Pain has taught me compassion. That alone makes it worthwhile.

While it's true that pain is not fun, and it's not desirable for its own sake, its effects are often salutary. Like anyone else, I'll do what I can to avoid it. Yet I've found that the best way to avoid it is to face it full on and experience it fully. Somehow, that makes it bearable, and often seems to enable me to go through it and out the other side. It's not fun, but it is a friend.

Sunday, February 22, 2009

Work

Continuing my soliloquy on original sin from the last couple of days, I'll talk today about work.

"Work is the only avenue to genuine self-respect. Work develops independence, self-reliance, resourcefulness, and character. Without real work we will inevitably find despair, no matter how much money or power we have. Work … produces spiritual rewards unrelated to the reinforcement schedules of behavioral psychologists, but only if we tackle it gladly, without resentment."

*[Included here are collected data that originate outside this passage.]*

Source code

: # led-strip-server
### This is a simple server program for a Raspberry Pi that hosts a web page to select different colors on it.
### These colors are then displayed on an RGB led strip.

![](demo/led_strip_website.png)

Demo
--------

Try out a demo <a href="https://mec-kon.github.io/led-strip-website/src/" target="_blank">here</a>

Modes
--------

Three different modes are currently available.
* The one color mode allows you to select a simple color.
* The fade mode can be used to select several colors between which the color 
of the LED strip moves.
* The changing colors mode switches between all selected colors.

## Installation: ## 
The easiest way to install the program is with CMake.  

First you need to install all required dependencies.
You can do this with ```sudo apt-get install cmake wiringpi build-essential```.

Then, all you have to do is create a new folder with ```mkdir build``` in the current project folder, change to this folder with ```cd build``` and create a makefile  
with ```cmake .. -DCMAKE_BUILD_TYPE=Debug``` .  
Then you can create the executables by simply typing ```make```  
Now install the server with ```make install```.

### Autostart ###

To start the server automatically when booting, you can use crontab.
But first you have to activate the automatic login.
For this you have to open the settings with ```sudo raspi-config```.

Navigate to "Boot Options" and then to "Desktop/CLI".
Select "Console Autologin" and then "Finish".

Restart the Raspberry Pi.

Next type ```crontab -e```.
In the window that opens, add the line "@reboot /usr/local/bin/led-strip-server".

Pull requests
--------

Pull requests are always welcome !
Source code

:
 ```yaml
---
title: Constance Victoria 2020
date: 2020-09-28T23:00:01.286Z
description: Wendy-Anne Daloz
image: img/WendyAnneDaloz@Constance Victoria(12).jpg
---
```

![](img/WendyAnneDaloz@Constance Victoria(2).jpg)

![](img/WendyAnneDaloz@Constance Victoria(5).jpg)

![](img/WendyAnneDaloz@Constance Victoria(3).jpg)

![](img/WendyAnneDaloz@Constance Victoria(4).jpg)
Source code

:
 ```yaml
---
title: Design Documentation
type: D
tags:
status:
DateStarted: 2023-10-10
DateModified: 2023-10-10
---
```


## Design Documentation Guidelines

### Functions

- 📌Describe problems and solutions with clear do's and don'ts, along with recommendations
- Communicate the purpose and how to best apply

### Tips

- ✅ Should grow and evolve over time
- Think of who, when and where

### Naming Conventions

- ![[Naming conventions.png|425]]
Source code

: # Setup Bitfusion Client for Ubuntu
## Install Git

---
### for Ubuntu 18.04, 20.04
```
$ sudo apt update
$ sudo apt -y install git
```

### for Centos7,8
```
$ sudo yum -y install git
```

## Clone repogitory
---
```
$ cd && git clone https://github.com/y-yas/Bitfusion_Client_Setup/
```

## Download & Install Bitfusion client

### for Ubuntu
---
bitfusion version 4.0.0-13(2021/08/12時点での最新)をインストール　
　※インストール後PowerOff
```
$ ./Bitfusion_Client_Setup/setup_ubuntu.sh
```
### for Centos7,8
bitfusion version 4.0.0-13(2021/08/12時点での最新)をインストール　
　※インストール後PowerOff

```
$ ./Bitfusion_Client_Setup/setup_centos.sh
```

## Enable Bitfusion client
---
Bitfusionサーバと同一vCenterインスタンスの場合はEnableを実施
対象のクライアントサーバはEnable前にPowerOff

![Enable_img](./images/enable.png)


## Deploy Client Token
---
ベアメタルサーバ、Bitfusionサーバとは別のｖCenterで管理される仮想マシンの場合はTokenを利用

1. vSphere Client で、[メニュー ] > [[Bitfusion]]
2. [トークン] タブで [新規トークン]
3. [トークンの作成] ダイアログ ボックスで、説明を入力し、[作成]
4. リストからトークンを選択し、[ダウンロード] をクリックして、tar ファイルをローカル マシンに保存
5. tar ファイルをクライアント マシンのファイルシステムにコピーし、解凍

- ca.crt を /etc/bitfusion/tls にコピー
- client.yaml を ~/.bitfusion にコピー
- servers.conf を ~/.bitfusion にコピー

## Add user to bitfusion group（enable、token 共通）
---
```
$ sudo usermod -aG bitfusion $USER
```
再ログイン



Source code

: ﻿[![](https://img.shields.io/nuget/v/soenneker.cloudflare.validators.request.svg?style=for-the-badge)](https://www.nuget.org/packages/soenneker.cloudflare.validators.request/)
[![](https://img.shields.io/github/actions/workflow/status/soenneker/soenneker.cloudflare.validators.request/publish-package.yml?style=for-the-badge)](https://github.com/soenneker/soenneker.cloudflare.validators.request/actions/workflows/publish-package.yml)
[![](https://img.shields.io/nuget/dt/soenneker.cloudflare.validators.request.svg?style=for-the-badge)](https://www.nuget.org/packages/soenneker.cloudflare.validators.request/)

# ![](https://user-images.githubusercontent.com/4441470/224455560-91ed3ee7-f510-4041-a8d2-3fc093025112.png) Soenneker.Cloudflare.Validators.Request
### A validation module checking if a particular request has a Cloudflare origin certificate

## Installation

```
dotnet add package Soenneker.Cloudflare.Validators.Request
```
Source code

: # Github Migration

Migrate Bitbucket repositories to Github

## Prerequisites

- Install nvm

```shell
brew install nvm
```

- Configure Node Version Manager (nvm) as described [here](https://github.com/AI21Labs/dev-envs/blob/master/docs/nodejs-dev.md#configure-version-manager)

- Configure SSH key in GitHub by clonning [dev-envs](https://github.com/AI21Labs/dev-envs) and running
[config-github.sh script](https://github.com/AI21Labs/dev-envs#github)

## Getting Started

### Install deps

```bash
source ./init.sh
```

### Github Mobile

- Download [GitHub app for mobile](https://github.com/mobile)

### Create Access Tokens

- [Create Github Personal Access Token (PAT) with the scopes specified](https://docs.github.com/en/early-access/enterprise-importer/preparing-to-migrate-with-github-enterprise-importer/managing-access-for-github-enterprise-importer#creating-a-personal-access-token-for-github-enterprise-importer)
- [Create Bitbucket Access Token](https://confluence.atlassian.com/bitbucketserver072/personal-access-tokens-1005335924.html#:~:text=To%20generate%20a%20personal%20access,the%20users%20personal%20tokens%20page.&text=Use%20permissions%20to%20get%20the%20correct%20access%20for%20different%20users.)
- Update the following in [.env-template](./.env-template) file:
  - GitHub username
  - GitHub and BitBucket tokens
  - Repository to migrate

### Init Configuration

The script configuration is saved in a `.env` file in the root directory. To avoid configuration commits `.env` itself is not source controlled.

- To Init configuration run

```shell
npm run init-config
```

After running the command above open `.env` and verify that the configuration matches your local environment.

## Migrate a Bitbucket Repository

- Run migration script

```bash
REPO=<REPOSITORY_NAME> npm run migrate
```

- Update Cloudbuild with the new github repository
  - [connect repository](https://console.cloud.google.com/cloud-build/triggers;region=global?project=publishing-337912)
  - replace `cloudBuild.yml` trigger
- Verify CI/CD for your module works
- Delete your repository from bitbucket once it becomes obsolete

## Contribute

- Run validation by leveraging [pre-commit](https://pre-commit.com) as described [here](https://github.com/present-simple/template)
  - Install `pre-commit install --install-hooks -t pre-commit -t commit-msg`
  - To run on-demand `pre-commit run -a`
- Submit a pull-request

What Gatto is speaking of here is not just physical labor or bureaucratic pencil-pushing. Work that creates self-respect has meaning. And that meaning comes from service, challenge, practicality, responsibility, free choice, and genuine self-expression, with simple goals like the common good and enriching life for others, including non-human life forms. Not abstract, but in clear, specific, and immediate ways.

For instance, as a child, my work in school was mostly a drab grey mush of meaninglessness. A few exceptions stand out – using a projection machine to learn to read faster when I was in sixth grade; making boxes in middle school shop class; FFA agronomy judging in tenth grade. Choice was key in every one of these exceptions. Mostly I experienced despair in school, and not all of that was from growing up transgendered in a world that didn't recognize it.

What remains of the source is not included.